The gunman who killed a professor at the University of California Los Angeles (UCLA) had a 'kill list', police say, which led them to find a woman dead in Minnesota.
Mainak Sarkar is said to have taken his own life after shooting Bill Klug at the university campus on Wednesday.
Investigators found a note at the scene naming a second UCLA professor, and leading to the shooter's home.
There investigators discovered a document marked 'kill list'.
It named the two UCLA professors and a young woman, who was later found dead at her home.
LA police chief Charlie Beck said Sarkar, a former doctoral student who left UCLA's engineering school in 2013, had driven from Minnesota to Los Angeles within the last couple of days to kill Klug before killing himself.
Sarkar may have believed that Klug had stolen his intellectual property in the form of a computer code, said Beck, but there was no truth to such claims.
Investigators believe Sarkar also intended to kill the second professor, but he was not on campus at the time of the shooting.
They are searching for the grey Nissan Sentra they believe Sarkar drove from Minnesota.
The gunman was "heavily armed" with two semi-automatic pistols, including one used in the shooting, as well as several magazines and loose rounds of ammunition, Beck said. At least one of the guns was registered to Sarkar, he added.
Sarkar left a note at the UCLA murder scene requesting someone "check on my cat", prompting investigators to search his Minnesota home where the "kill list" was discovered.
A blog post apparently written by Sarkar called Klug a "sick guy" and said the two had had personal differences, according to the AP news agency.
"Your enemy is your enemy. But your friend can do a lot more harm.

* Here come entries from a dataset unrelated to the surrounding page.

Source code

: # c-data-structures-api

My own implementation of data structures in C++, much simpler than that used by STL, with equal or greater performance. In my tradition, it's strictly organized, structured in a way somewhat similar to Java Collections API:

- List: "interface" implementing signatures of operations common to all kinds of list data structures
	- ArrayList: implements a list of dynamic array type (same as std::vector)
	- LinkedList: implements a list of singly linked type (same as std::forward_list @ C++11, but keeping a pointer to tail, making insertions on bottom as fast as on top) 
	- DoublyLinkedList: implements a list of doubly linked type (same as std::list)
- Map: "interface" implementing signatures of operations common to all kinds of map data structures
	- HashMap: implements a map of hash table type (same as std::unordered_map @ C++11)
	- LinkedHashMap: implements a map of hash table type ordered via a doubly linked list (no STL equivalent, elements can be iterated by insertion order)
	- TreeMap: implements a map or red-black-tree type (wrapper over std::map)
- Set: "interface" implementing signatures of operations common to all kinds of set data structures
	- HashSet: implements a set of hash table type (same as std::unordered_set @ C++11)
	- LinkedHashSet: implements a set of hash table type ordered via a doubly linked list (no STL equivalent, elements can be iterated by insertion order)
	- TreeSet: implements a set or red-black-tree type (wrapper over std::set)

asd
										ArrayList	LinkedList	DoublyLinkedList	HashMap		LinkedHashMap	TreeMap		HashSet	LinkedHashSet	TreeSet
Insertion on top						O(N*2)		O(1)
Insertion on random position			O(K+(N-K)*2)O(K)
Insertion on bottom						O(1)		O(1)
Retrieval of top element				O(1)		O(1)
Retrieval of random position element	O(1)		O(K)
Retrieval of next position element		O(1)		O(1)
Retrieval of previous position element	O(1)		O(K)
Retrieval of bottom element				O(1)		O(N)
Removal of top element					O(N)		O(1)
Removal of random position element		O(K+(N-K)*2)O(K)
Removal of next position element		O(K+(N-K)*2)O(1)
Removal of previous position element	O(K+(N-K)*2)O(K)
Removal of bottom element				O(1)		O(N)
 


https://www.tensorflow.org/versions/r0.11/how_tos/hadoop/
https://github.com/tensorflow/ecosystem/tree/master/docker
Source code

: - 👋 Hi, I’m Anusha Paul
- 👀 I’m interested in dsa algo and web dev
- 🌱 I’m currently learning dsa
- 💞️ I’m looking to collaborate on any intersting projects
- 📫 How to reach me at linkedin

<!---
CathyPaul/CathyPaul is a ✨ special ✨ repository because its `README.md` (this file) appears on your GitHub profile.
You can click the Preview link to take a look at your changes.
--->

Be careful about whom you trust," the blog reads.
The UCLA campus remained under lockdown for hours on Wednesday as a massive police operation took place.
Colleagues of Klug's said he was a married father of two and described him as a kind, gentle person.
The Los Angeles Times reported that he was trying to develop a computer-generated virtual heart.
Staff and students barricaded themselves inside buildings during the lockdown on the massive UCLA campus.
About 43,000 students are enrolled there.